Listed records =
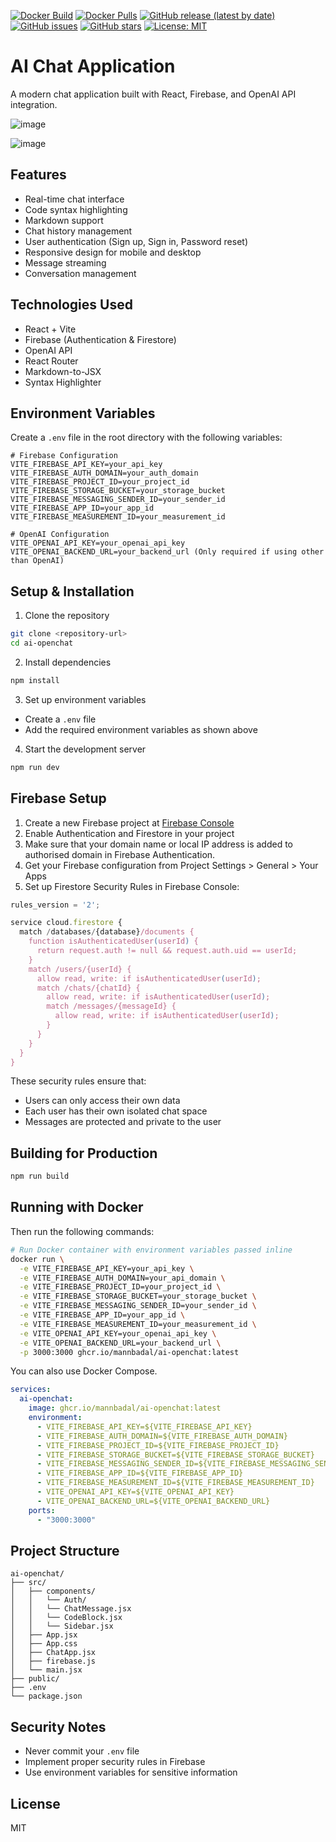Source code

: [![Docker Build](https://github.com/mannbadal/ai-openchat/actions/workflows/docker-image.yml/badge.svg)](https://github.com/mannbadal/ai-openchat/actions/workflows/docker-image.yml)
[![Docker Pulls](https://img.shields.io/docker/pulls/mannbadal/ai-openchat)](https://github.com/users/mannbadal/packages/container/ai-openchat)
[![GitHub release (latest by date)](https://img.shields.io/github/v/release/mannbadal/ai-openchat)](https://github.com/mannbadal/ai-openchat/releases)
[![GitHub issues](https://img.shields.io/github/issues/mannbadal/ai-openchat)](https://github.com/mannbadal/ai-openchat/issues)
[![GitHub stars](https://img.shields.io/github/stars/mannbadal/ai-openchat)](https://github.com/mannbadal/ai-openchat/stargazers)
[![License: MIT](https://img.shields.io/badge/License-MIT-yellow.svg)](https://opensource.org/licenses/MIT)


# AI Chat Application

A modern chat application built with React, Firebase, and OpenAI API integration.

![image](https://github.com/user-attachments/assets/b21ff3fe-d202-42e2-ab79-c43aff8cf03d)

![image](https://github.com/user-attachments/assets/1ac20c53-2cd5-49be-8bef-8dde2c3d66db)

## Features

- Real-time chat interface
- Code syntax highlighting
- Markdown support
- Chat history management
- User authentication (Sign up, Sign in, Password reset)
- Responsive design for mobile and desktop
- Message streaming
- Conversation management

## Technologies Used

- React + Vite
- Firebase (Authentication & Firestore)
- OpenAI API
- React Router
- Markdown-to-JSX
- Syntax Highlighter

## Environment Variables

Create a `.env` file in the root directory with the following variables:

```properties
# Firebase Configuration
VITE_FIREBASE_API_KEY=your_api_key
VITE_FIREBASE_AUTH_DOMAIN=your_auth_domain
VITE_FIREBASE_PROJECT_ID=your_project_id
VITE_FIREBASE_STORAGE_BUCKET=your_storage_bucket
VITE_FIREBASE_MESSAGING_SENDER_ID=your_sender_id
VITE_FIREBASE_APP_ID=your_app_id
VITE_FIREBASE_MEASUREMENT_ID=your_measurement_id

# OpenAI Configuration
VITE_OPENAI_API_KEY=your_openai_api_key
VITE_OPENAI_BACKEND_URL=your_backend_url (Only required if using other than OpenAI)
```

## Setup & Installation

1. Clone the repository

```bash
git clone <repository-url>
cd ai-openchat
```

2. Install dependencies

```bash
npm install
```

3. Set up environment variables

- Create a `.env` file
- Add the required environment variables as shown above

4. Start the development server

```bash
npm run dev
```

## Firebase Setup

1. Create a new Firebase project at [Firebase Console](https://console.firebase.google.com)
2. Enable Authentication and Firestore in your project
3. Make sure that your domain name or local IP address is added to authorised domain in Firebase Authentication.
4. Get your Firebase configuration from Project Settings > General > Your Apps
5. Set up Firestore Security Rules in Firebase Console:

```javascript
rules_version = '2';

service cloud.firestore {
  match /databases/{database}/documents {
    function isAuthenticatedUser(userId) {
      return request.auth != null && request.auth.uid == userId;
    }
    match /users/{userId} {
      allow read, write: if isAuthenticatedUser(userId);
      match /chats/{chatId} {
        allow read, write: if isAuthenticatedUser(userId);
        match /messages/{messageId} {
          allow read, write: if isAuthenticatedUser(userId);
        }
      }
    }
  }
}
```

These security rules ensure that:

- Users can only access their own data
- Each user has their own isolated chat space
- Messages are protected and private to the user

## Building for Production

```bash
npm run build
```

## Running with Docker

Then run the following commands:

```bash
# Run Docker container with environment variables passed inline
docker run \
  -e VITE_FIREBASE_API_KEY=your_api_key \
  -e VITE_FIREBASE_AUTH_DOMAIN=your_api_domain \
  -e VITE_FIREBASE_PROJECT_ID=your_project_id \
  -e VITE_FIREBASE_STORAGE_BUCKET=your_storage_bucket \
  -e VITE_FIREBASE_MESSAGING_SENDER_ID=your_sender_id \
  -e VITE_FIREBASE_APP_ID=your_app_id \
  -e VITE_FIREBASE_MEASUREMENT_ID=your_measurement_id \
  -e VITE_OPENAI_API_KEY=your_openai_api_key \
  -e VITE_OPENAI_BACKEND_URL=your_backend_url \
  -p 3000:3000 ghcr.io/mannbadal/ai-openchat:latest
```

You can also use Docker Compose.

```yaml
services:
  ai-openchat:
    image: ghcr.io/mannbadal/ai-openchat:latest
    environment:
      - VITE_FIREBASE_API_KEY=${VITE_FIREBASE_API_KEY}
      - VITE_FIREBASE_AUTH_DOMAIN=${VITE_FIREBASE_AUTH_DOMAIN}
      - VITE_FIREBASE_PROJECT_ID=${VITE_FIREBASE_PROJECT_ID}
      - VITE_FIREBASE_STORAGE_BUCKET=${VITE_FIREBASE_STORAGE_BUCKET}
      - VITE_FIREBASE_MESSAGING_SENDER_ID=${VITE_FIREBASE_MESSAGING_SENDER_ID}
      - VITE_FIREBASE_APP_ID=${VITE_FIREBASE_APP_ID}
      - VITE_FIREBASE_MEASUREMENT_ID=${VITE_FIREBASE_MEASUREMENT_ID}
      - VITE_OPENAI_API_KEY=${VITE_OPENAI_API_KEY}
      - VITE_OPENAI_BACKEND_URL=${VITE_OPENAI_BACKEND_URL}
    ports:
      - "3000:3000"
```

## Project Structure

```
ai-openchat/
├── src/
│   ├── components/
│   │   └── Auth/
│   │   └── ChatMessage.jsx
│   │   └── CodeBlock.jsx
│   │   └── Sidebar.jsx
│   ├── App.jsx
│   ├── App.css
│   ├── ChatApp.jsx
│   ├── firebase.js
│   └── main.jsx
├── public/
├── .env
└── package.json
```

## Security Notes

- Never commit your `.env` file
- Implement proper security rules in Firebase
- Use environment variables for sensitive information

## License

MIT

Exercise goal = Pull every line containing the word "following" out of the listing.

Finished task =
Create a `.env` file in the root directory with the following variables:
Then run the following commands:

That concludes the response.